Another significant shift in the revenue estimates relates to re-estimations of the veterans property tax credit, the Illinois reciprocity payments and earned income tax credits. The total re-estimate for those credits and payments lowers funding projections $21.4 million over the biennium.

The committee adopted the governor’s request for 102 positions at Department of Revenue (DOR) to increase audits and supposedly collect more taxes. DOR must issue a report after the next five fiscal years on the amount of tax revenue generated by the additional auditors.

Some additional changes were made to the tax and retail sale of hard cider. Effective January 1, 2016, hard cider made from pears would be imposed with the hard cider tax, instead of the wine tax.

The governor’s budget included a provision that would expand the amount of the information to be included on the property tax bill extensively. JFC deleted the governor’s proposal and made alternative changes to the information on a property tax bill.

Economic Development

The governor’s budget included several provisions to modify and increase the state’s economic development programs. This included $55 million for a new regional revolving loan fund, merging the Wisconsin Economic Development Corporation (WEDC) and the Wisconsin Housing and Economic Development Authority to form a new state economic development and housing agency and the consolidation of tax credit programs into a new refundable Business Development Tax Credit.

In addition to not advancing the new merged agency (see Mergers section below), JFC rejected many of the governor’s economic development proposals. The committee deleted the proposed regional revolving loan fund and the provision to provide open records exemptions to businesses receiving financial assistance from WEDC. At the governor’s request, JFC removed the governor from the WEDC Board of Directors.

The committee repealed the governor’s changes to the Historic Tax Credit program, including the program cap. Current law will continue, with the exception of narrowing the provision to pre-1936 buildings.

The committee voted to repeal the exclusion for job creation. Beginning in tax year 2015, repeal the current law exclusion from income under the individual income tax and the corporate income/franchise tax for increased employment in Wisconsin equal to:

  • $4,000 multiplied by the increase in the number of FTE employees for businesses with gross receipts of $5 million or less in the tax year;
  • or, $2,000 per FTE employee for businesses with gross receipts of $5 million or more.

JFC adopted the governor’s proposal for a new Business Tax Development Credit: JFC increased the governor’s allocation of $10 million in each year to $17 million in 2016 and $22 million in 2017 and each year after. In addition, the committee adopted the reestimate of the Job Tax Credit that includes a modification to the refundable jobs tax credit.
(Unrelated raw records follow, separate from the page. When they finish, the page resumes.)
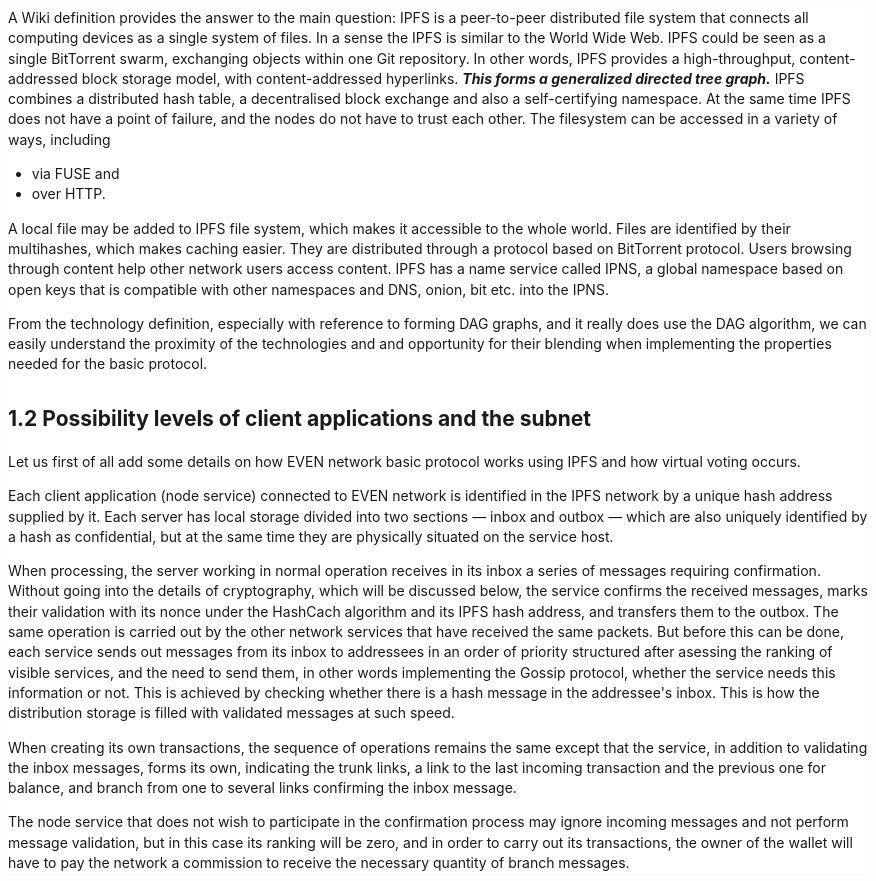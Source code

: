 A Wiki definition provides the answer to the main question: IPFS is a peer-to-peer distributed file system that connects all computing devices as a single system of files. In a sense the IPFS is similar to the World Wide Web. IPFS could be seen as a single BitTorrent swarm, exchanging objects within one Git repository. In other words, IPFS provides a high-throughput, content-addressed block storage model, with content-addressed hyperlinks. **_This forms a generalized directed tree graph._** IPFS combines a distributed hash table, a decentralised block exchange and also a self-certifying namespace. At the same time IPFS does not have a point of failure, and the nodes do not have to trust each other. The filesystem can be accessed in a variety of ways, including

- via FUSE and
- over HTTP.

A local file may be added to IPFS file system, which makes it accessible to the whole world. Files are identified by their multihashes, which makes caching easier. They are distributed through a protocol based on BitTorrent protocol. Users browsing through content help other network users access content. IPFS has a name service called IPNS, a global namespace based on open keys that is compatible with other namespaces and DNS, onion, bit etc. into the IPNS.

From the technology definition, especially with reference to forming DAG graphs, and it really does use the DAG algorithm, we can easily understand the proximity of the technologies and and opportunity for their blending when implementing the properties needed for the basic protocol.

## 1.2 Possibility levels of client applications and the subnet

Let us first of all add some details on how EVEN network basic protocol works using IPFS and how virtual voting occurs.

Each client application (node service) connected to EVEN network is identified in the IPFS network by a unique hash address supplied by it. Each server has local storage divided into two sections — inbox and outbox — which are also uniquely identified by a hash as confidential, but at the same time they are physically situated on the service host. 

When processing, the server working in normal operation receives in its inbox a series of messages requiring confirmation. Without going into the details of cryptography, which will be discussed below, the service confirms the received messages, marks their validation with its nonce under the HashCach algorithm and its IPFS hash address, and transfers them to the outbox. The same operation is carried out by the other network services that have received the same packets. But before this can be done, each service sends out messages from its inbox to addressees in an order of priority structured after asessing the ranking of visible services, and the need to send them, in other words implementing the Gossip protocol, whether the service needs this information or not. This is achieved by checking whether there is a hash message in the addressee's inbox. This is how the distribution storage is filled with validated messages at such speed.

When creating its own transactions, the sequence of operations remains the same except that the service, in addition to validating the inbox messages, forms its own, indicating the trunk links, a link to the last incoming transaction and the previous one for balance, and branch from one to several links confirming the inbox message.

The node service that does not wish to participate in the confirmation process may ignore incoming messages and not perform message validation, but in this case its ranking will be zero, and in order to carry out its transactions, the owner of the wallet will have to pay the network a commission to receive the necessary quantity of branch messages.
This will decrease payments by $3.4 million GPR in 2015-2016 and increase payments by $800,000 in 2016-2017.

The committee approved the governor’s request to phase out lending at the Wisconsin Economic Development Corporation (WEDC). Current levels will be reduced to $10 million in fiscal year 2015-2016 and $5 million in fiscal year 2016-2017. WEDC cannot originate any new loans as of June 30, 2017. WEDC will be able to continue to lend under the Technology Development Loan program will continue but will be capped at $3 million a year.

Lastly, JFC reduced WEDC’s operations and program appropriation by $19.8 million over the biennium. The funds will be placed in JFC’s program supplemental appropriation.

Agency Mergers

As requested by the governor, JFC removed the proposed agency mergers from the budget. The governor proposed to create a new Department of Financial Institutions and Professional Standards from the Department of Financial Institutions (DFI) and the DSPS. In addition, the governor proposed to consolidate WEDC and the Wisconsin Housing and Economic Development Authority (WHEDA) into the Forward Wisconsin Development Authority.